=== TASK DETAILS ===
As the answer, give every line of the records that includes the word "different".

=== DATA ===
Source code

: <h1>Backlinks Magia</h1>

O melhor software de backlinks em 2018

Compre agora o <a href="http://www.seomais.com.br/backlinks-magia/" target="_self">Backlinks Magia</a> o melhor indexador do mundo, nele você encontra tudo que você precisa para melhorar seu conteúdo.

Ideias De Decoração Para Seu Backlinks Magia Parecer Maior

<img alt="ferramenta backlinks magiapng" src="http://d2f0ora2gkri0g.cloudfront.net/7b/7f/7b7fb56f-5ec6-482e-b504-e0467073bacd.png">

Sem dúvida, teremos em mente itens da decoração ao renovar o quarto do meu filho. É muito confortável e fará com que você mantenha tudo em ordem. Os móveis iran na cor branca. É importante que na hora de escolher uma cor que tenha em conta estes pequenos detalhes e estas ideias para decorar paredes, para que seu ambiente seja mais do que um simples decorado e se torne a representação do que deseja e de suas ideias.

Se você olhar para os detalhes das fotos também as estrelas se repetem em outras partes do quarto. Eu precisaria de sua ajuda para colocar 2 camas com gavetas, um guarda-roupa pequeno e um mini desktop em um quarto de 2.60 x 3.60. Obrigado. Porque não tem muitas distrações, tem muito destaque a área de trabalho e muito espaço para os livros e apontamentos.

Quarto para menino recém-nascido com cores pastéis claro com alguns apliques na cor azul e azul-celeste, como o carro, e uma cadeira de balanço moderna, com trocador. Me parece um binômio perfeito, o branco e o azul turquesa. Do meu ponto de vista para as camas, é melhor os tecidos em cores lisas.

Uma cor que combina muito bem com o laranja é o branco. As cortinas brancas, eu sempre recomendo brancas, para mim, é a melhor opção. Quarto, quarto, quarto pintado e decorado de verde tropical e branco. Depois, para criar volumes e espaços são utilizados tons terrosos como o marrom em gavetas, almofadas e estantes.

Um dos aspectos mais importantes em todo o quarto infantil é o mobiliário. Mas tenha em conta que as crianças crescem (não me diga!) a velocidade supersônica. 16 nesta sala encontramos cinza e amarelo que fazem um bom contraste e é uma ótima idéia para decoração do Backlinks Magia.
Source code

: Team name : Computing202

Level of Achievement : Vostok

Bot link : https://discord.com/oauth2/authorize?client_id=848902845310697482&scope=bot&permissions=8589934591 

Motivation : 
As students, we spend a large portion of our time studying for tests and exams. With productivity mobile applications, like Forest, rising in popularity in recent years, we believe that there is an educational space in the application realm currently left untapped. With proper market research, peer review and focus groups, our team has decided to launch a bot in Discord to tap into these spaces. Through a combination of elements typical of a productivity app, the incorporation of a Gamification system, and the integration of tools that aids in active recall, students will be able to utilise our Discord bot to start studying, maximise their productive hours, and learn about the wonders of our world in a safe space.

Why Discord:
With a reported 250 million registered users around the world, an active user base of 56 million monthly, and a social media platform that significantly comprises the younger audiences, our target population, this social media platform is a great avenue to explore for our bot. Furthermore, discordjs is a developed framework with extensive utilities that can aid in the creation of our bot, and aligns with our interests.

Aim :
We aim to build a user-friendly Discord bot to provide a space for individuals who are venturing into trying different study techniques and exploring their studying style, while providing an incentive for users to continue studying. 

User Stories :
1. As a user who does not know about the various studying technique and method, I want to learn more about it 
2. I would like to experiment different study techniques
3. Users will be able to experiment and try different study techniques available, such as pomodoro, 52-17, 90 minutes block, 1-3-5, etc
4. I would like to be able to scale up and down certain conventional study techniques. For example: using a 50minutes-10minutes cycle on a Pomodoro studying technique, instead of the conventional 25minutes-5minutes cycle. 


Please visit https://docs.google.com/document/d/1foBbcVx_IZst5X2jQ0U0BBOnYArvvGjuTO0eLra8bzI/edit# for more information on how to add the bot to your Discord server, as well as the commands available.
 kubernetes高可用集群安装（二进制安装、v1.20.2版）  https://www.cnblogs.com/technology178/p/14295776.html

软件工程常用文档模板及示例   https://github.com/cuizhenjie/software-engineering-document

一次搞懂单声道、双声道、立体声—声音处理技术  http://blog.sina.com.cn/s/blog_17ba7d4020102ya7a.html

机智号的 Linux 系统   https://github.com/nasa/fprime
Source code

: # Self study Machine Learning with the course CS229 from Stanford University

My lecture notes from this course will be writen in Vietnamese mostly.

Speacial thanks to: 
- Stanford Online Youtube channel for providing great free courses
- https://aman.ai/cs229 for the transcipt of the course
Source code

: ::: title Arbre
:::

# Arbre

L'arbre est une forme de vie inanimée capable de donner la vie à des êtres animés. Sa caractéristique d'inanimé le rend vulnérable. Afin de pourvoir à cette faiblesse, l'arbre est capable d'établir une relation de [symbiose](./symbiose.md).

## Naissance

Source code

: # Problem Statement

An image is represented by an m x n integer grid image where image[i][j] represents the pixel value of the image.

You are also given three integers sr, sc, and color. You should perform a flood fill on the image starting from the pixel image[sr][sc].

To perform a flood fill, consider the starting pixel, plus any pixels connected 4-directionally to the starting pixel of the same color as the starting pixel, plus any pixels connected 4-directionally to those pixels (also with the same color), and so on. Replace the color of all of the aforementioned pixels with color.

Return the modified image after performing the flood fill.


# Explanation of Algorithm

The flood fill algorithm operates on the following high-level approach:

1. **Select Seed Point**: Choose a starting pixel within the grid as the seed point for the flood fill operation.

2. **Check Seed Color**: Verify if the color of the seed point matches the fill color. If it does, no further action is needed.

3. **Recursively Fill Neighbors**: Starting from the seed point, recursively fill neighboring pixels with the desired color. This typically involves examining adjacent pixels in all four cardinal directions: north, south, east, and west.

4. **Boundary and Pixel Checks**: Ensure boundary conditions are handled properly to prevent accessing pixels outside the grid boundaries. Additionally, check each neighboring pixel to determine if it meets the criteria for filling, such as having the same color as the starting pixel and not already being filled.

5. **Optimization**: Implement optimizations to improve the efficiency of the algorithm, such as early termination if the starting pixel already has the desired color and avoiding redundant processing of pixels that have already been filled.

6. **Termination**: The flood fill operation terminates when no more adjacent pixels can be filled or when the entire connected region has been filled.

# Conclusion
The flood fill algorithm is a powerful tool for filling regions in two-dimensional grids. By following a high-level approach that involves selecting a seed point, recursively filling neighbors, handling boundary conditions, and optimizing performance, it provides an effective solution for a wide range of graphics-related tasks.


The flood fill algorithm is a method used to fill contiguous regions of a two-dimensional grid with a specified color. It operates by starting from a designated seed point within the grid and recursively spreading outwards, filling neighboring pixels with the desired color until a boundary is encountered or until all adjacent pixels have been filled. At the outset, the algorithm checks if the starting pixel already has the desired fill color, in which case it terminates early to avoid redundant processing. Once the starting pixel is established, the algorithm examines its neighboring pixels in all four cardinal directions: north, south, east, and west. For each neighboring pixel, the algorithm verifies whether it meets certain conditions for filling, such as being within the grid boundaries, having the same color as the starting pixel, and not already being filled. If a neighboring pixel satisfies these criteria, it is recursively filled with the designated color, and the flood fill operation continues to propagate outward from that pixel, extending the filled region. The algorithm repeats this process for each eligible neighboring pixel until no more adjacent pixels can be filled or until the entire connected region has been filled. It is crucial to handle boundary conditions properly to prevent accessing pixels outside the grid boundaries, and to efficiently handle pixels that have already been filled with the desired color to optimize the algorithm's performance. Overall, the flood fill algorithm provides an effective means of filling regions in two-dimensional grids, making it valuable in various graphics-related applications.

=== OUTPUT FOR THIS EXERCISE ===
We aim to build a user-friendly Discord bot to provide a space for individuals who are venturing into trying different study techniques and exploring their studying style, while providing an incentive for users to continue studying. 
2. I would like to experiment different study techniques
3. Users will be able to experiment and try different study techniques available, such as pomodoro, 52-17, 90 minutes block, 1-3-5, etc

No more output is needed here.